**YOUR INSTRUCTIONS**
Would you transcribe each entry exactly as it stands, omitting the pictures?

(Pictures paired with source code)
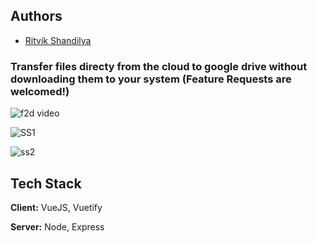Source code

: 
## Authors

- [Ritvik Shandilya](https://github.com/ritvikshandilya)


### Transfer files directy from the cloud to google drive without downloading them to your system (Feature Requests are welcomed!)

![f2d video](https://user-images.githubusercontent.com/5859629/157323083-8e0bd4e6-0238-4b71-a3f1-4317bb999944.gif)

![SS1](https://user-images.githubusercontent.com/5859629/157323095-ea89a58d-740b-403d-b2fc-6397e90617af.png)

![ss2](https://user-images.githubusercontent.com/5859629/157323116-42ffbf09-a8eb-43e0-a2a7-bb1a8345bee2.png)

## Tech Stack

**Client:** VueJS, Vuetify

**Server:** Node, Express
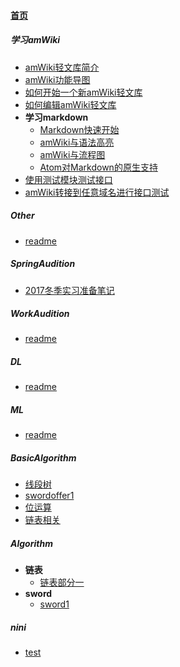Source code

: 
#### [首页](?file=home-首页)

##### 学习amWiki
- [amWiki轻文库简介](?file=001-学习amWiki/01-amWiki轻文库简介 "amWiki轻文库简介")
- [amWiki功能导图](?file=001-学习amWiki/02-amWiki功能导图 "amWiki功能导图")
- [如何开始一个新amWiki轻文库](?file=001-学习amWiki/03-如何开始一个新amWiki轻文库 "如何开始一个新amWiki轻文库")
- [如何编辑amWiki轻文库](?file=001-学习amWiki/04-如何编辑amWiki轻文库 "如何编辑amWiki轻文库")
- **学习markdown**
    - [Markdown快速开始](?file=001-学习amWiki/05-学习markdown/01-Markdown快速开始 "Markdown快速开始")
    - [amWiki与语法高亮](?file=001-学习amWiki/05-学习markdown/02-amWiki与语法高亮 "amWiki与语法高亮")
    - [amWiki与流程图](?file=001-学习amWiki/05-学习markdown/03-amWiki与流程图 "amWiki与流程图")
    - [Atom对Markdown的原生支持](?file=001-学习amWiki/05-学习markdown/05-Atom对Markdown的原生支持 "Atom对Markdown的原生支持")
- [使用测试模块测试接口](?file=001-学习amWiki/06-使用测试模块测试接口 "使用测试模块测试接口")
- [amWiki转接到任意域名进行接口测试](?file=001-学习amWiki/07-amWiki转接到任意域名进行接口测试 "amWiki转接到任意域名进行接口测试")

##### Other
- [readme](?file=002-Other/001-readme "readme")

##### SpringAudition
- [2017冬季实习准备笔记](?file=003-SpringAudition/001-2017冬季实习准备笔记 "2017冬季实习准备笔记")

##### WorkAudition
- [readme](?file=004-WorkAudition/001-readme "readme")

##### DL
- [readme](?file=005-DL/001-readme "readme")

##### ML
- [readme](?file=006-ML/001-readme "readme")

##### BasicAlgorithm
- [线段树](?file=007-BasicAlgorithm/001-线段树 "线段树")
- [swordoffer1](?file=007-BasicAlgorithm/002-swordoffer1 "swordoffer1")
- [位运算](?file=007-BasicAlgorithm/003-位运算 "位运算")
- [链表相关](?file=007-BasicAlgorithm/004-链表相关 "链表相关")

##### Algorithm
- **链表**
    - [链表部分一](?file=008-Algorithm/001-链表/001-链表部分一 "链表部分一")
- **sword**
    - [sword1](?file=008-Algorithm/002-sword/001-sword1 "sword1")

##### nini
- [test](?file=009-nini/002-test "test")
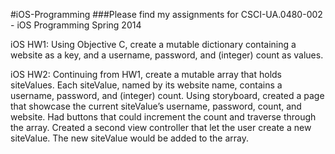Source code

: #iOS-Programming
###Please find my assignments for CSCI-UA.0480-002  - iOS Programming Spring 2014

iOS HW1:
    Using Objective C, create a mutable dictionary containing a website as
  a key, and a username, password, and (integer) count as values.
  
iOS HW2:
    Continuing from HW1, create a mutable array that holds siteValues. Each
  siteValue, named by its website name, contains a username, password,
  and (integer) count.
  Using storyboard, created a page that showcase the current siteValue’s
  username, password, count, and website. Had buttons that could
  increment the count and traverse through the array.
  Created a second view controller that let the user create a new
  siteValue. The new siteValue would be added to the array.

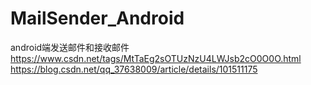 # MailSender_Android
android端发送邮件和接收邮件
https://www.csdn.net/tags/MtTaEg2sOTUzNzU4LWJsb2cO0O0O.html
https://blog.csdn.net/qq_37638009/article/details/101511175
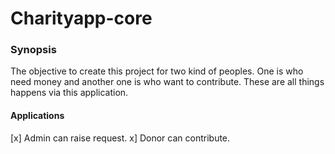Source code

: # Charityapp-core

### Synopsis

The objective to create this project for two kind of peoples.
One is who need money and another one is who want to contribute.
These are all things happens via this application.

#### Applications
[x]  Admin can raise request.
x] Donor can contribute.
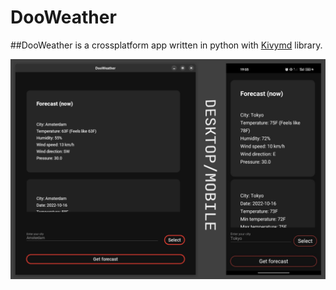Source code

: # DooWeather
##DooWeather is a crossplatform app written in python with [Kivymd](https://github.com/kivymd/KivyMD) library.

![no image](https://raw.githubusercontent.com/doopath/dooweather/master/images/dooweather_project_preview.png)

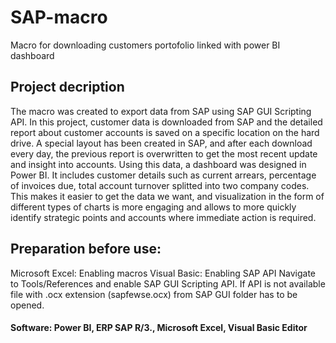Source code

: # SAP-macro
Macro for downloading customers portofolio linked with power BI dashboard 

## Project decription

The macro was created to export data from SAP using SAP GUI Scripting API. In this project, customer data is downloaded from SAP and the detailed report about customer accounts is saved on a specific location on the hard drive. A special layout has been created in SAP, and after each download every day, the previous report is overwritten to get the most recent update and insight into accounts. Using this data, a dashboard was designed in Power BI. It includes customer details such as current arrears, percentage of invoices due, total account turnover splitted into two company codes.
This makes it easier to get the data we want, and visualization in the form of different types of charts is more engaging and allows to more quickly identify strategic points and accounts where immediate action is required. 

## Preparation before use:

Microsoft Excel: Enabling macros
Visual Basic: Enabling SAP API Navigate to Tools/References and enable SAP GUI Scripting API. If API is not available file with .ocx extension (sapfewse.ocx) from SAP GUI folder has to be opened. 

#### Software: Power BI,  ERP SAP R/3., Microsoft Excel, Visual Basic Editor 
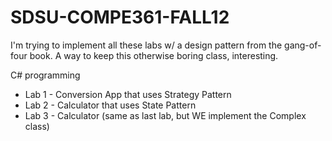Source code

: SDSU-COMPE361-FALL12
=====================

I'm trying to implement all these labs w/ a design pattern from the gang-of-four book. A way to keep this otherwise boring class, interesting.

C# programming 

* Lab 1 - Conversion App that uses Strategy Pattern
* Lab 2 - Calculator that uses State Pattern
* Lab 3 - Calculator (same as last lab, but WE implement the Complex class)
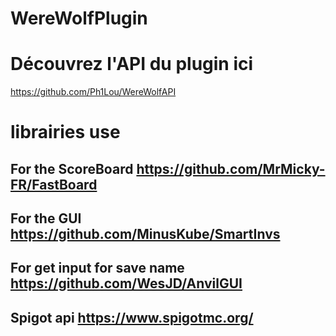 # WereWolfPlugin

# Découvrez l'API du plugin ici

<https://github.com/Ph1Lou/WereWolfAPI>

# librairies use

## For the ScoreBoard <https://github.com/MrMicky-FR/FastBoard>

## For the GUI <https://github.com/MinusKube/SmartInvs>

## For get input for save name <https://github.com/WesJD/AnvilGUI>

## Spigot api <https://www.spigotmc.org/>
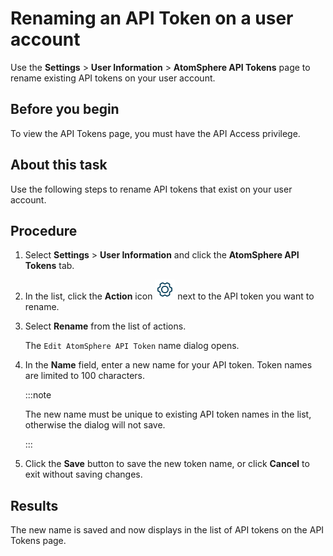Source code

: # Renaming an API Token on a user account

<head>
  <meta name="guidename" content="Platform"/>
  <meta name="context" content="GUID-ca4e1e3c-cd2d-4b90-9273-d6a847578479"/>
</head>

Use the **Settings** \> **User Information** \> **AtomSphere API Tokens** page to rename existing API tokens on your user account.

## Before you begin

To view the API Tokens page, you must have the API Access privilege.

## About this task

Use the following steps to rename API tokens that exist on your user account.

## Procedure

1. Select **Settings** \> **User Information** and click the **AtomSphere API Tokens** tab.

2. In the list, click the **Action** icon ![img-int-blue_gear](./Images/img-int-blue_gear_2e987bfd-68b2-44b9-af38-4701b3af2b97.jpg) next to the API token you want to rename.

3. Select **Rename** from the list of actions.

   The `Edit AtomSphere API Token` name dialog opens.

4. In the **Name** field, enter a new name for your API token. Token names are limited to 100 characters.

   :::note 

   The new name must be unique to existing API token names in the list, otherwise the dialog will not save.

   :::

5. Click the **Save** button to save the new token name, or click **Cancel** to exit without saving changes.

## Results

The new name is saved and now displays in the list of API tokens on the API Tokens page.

**RESULT BELOW**
Source code

: 
## Authors

- [Ritvik Shandilya](https://github.com/ritvikshandilya)


### Transfer files directy from the cloud to google drive without downloading them to your system (Feature Requests are welcomed!)

![f2d video](https://user-images.githubusercontent.com/5859629/157323083-8e0bd4e6-0238-4b71-a3f1-4317bb999944.gif)

![SS1](https://user-images.githubusercontent.com/5859629/157323095-ea89a58d-740b-403d-b2fc-6397e90617af.png)

![ss2](https://user-images.githubusercontent.com/5859629/157323116-42ffbf09-a8eb-43e0-a2a7-bb1a8345bee2.png)

## Tech Stack

**Client:** VueJS, Vuetify

**Server:** Node, Express
Source code

: 
#### [首页](?file=home-首页)

##### 学习amWiki
- [amWiki轻文库简介](?file=001-学习amWiki/01-amWiki轻文库简介 "amWiki轻文库简介")
- [amWiki功能导图](?file=001-学习amWiki/02-amWiki功能导图 "amWiki功能导图")
- [如何开始一个新amWiki轻文库](?file=001-学习amWiki/03-如何开始一个新amWiki轻文库 "如何开始一个新amWiki轻文库")
- [如何编辑amWiki轻文库](?file=001-学习amWiki/04-如何编辑amWiki轻文库 "如何编辑amWiki轻文库")
- **学习markdown**
    - [Markdown快速开始](?file=001-学习amWiki/05-学习markdown/01-Markdown快速开始 "Markdown快速开始")
    - [amWiki与语法高亮](?file=001-学习amWiki/05-学习markdown/02-amWiki与语法高亮 "amWiki与语法高亮")
    - [amWiki与流程图](?file=001-学习amWiki/05-学习markdown/03-amWiki与流程图 "amWiki与流程图")
    - [Atom对Markdown的原生支持](?file=001-学习amWiki/05-学习markdown/05-Atom对Markdown的原生支持 "Atom对Markdown的原生支持")
- [使用测试模块测试接口](?file=001-学习amWiki/06-使用测试模块测试接口 "使用测试模块测试接口")
- [amWiki转接到任意域名进行接口测试](?file=001-学习amWiki/07-amWiki转接到任意域名进行接口测试 "amWiki转接到任意域名进行接口测试")

##### Other
- [readme](?file=002-Other/001-readme "readme")

##### SpringAudition
- [2017冬季实习准备笔记](?file=003-SpringAudition/001-2017冬季实习准备笔记 "2017冬季实习准备笔记")

##### WorkAudition
- [readme](?file=004-WorkAudition/001-readme "readme")

##### DL
- [readme](?file=005-DL/001-readme "readme")

##### ML
- [readme](?file=006-ML/001-readme "readme")

##### BasicAlgorithm
- [线段树](?file=007-BasicAlgorithm/001-线段树 "线段树")
- [swordoffer1](?file=007-BasicAlgorithm/002-swordoffer1 "swordoffer1")
- [位运算](?file=007-BasicAlgorithm/003-位运算 "位运算")
- [链表相关](?file=007-BasicAlgorithm/004-链表相关 "链表相关")

##### Algorithm
- **链表**
    - [链表部分一](?file=008-Algorithm/001-链表/001-链表部分一 "链表部分一")
- **sword**
    - [sword1](?file=008-Algorithm/002-sword/001-sword1 "sword1")

##### nini
- [test](?file=009-nini/002-test "test")
Source code

: #iOS-Programming
###Please find my assignments for CSCI-UA.0480-002  - iOS Programming Spring 2014

iOS HW1:
    Using Objective C, create a mutable dictionary containing a website as
  a key, and a username, password, and (integer) count as values.
  
iOS HW2:
    Continuing from HW1, create a mutable array that holds siteValues. Each
  siteValue, named by its website name, contains a username, password,
  and (integer) count.
  Using storyboard, created a page that showcase the current siteValue’s
  username, password, count, and website. Had buttons that could
  increment the count and traverse through the array.
  Created a second view controller that let the user create a new
  siteValue. The new siteValue would be added to the array.

 # MailSender_Android
android端发送邮件和接收邮件
https://www.csdn.net/tags/MtTaEg2sOTUzNzU4LWJsb2cO0O0O.html
https://blog.csdn.net/qq_37638009/article/details/101511175
Source code

: # Charityapp-core

### Synopsis

The objective to create this project for two kind of peoples.
One is who need money and another one is who want to contribute.
These are all things happens via this application.

#### Applications
[x]  Admin can raise request.
x] Donor can contribute.
Source code

: # DooWeather
##DooWeather is a crossplatform app written in python with [Kivymd](https://github.com/kivymd/KivyMD) library.

![no image](https://raw.githubusercontent.com/doopath/dooweather/master/images/dooweather_project_preview.png)

Source code

: # SAP-macro
Macro for downloading customers portofolio linked with power BI dashboard 

## Project decription

The macro was created to export data from SAP using SAP GUI Scripting API. In this project, customer data is downloaded from SAP and the detailed report about customer accounts is saved on a specific location on the hard drive. A special layout has been created in SAP, and after each download every day, the previous report is overwritten to get the most recent update and insight into accounts. Using this data, a dashboard was designed in Power BI. It includes customer details such as current arrears, percentage of invoices due, total account turnover splitted into two company codes.
This makes it easier to get the data we want, and visualization in the form of different types of charts is more engaging and allows to more quickly identify strategic points and accounts where immediate action is required. 

## Preparation before use:

Microsoft Excel: Enabling macros
Visual Basic: Enabling SAP API Navigate to Tools/References and enable SAP GUI Scripting API. If API is not available file with .ocx extension (sapfewse.ocx) from SAP GUI folder has to be opened. 

#### Software: Power BI,  ERP SAP R/3., Microsoft Excel, Visual Basic Editor 
Source code

: SDSU-COMPE361-FALL12
=====================

I'm trying to implement all these labs w/ a design pattern from the gang-of-four book. A way to keep this otherwise boring class, interesting.

C# programming 

* Lab 1 - Conversion App that uses Strategy Pattern
* Lab 2 - Calculator that uses State Pattern
* Lab 3 - Calculator (same as last lab, but WE implement the Complex class)
 # WereWolfPlugin

# Découvrez l'API du plugin ici

<https://github.com/Ph1Lou/WereWolfAPI>

# librairies use

## For the ScoreBoard <https://github.com/MrMicky-FR/FastBoard>

## For the GUI <https://github.com/MinusKube/SmartInvs>

## For get input for save name <https://github.com/WesJD/AnvilGUI>

## Spigot api <https://www.spigotmc.org/>
Source code

: # Renaming an API Token on a user account

<head>
  <meta name="guidename" content="Platform"/>
  <meta name="context" content="GUID-ca4e1e3c-cd2d-4b90-9273-d6a847578479"/>
</head>

Use the **Settings** \> **User Information** \> **AtomSphere API Tokens** page to rename existing API tokens on your user account.

## Before you begin

To view the API Tokens page, you must have the API Access privilege.

## About this task

Use the following steps to rename API tokens that exist on your user account.

## Procedure

1. Select **Settings** \> **User Information** and click the **AtomSphere API Tokens** tab.

2. In the list, click the **Action** icon ![img-int-blue_gear](./Images/img-int-blue_gear_2e987bfd-68b2-44b9-af38-4701b3af2b97.jpg) next to the API token you want to rename.

3. Select **Rename** from the list of actions.

   The `Edit AtomSphere API Token` name dialog opens.

4. In the **Name** field, enter a new name for your API token. Token names are limited to 100 characters.

   :::note 

   The new name must be unique to existing API token names in the list, otherwise the dialog will not save.

   :::

5. Click the **Save** button to save the new token name, or click **Cancel** to exit without saving changes.

## Results

The new name is saved and now displays in the list of API tokens on the API Tokens page.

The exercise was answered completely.